Lutz settler kept friends, family, area tied together
By BILL COATS
© St. Petersburg Times, published May 4, 2001
LUTZ -- The year was 1925, and 10-year-old Elizabeth White moved with her parents from Tennessee to join the Florida land boom.
"She was totally disappointed when she got here," said her son, Brian Delaney. "She expected to see the post card, with the palm trees and the white beaches. Instead, she saw this stuff hanging from the trees -- Spanish moss."
Yet soon, the young woman chose a home on Crystal Lake in Lutz. She spent seven decades immersed in Lutz as naturally as Spanish moss, and lived here until a month before her death last week at 86.

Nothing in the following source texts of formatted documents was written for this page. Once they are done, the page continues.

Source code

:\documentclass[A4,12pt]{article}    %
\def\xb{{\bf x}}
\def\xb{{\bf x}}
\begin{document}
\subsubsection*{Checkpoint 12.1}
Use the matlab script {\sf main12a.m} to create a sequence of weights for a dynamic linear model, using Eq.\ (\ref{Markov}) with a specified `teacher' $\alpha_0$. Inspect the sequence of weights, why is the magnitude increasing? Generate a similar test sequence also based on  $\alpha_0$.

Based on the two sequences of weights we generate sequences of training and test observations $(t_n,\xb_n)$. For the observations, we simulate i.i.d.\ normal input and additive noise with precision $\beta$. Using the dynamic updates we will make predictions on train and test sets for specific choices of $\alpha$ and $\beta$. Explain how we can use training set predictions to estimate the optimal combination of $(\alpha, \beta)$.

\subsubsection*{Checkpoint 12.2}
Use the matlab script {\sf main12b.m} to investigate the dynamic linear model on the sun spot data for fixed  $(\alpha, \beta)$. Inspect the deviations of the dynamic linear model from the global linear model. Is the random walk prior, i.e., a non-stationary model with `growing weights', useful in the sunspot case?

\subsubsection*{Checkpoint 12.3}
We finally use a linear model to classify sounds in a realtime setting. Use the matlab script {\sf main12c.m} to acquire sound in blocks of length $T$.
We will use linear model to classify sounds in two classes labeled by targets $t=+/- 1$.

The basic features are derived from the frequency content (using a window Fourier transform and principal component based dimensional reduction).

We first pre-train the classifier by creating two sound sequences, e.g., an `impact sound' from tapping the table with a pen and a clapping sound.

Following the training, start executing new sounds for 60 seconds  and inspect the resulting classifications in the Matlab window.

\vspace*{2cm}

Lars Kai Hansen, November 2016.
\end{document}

Her sons still live on the family land. Her funeral on Monday amounted to a reunion of local pioneers.
"She was helpful in all kinds of things in the community," said Elizabeth MacManus, Lutz's leading local historian. "She was a community person."
Her three grown children described a life in which dreams quickly gave way to difficulties. But Mrs. Delaney overcame them with energy and soft-spoken Southern grace.
"Through it all, she managed to persevere," said her son Lance, 54. "She never gave up, and she made sure the things we needed were provided for us."
She dreamed as a girl of becoming a fashion designer in New York. But the value of the family's extensive land investments, like most in Florida, soon collapsed. The family's log cabin retreat in Lutz, deeded to young Elizabeth for helping her grandfather at the office, became home.
"When the bottom did fall out, they moved here to stay," Brian Delaney said.
She married Clarence Delaney, a California serviceman stationed in Tampa during World War II. They had four children. Melinda, the third, had cerebral palsy and died in adolescence. Mrs. Delaney also cared for her ailing parents.
Amid the burdens, she plunged into Lutz's small-town life: PTAs, the garden club, the woman's club, the Presbyterian church, the Crystal Lake Association and Party Line, then Lutz's community newspaper.
She helped organize the Lutz Bit & Bridle Club for horse riders.
"They wanted some social kind of thing to keep us out of trouble," recalled Lance Delaney. "There weren't a whole lot of fences. There wasn't any traffic to speak of, and we rode and rode and rode."
"She was pretty happy, given all the stuff she had to deal with," said the youngest child, Eleanor "Camille" Echols, 49.
"Mom was a great anchor," Brian Delaney said. "She kept people tied together, the place tied together."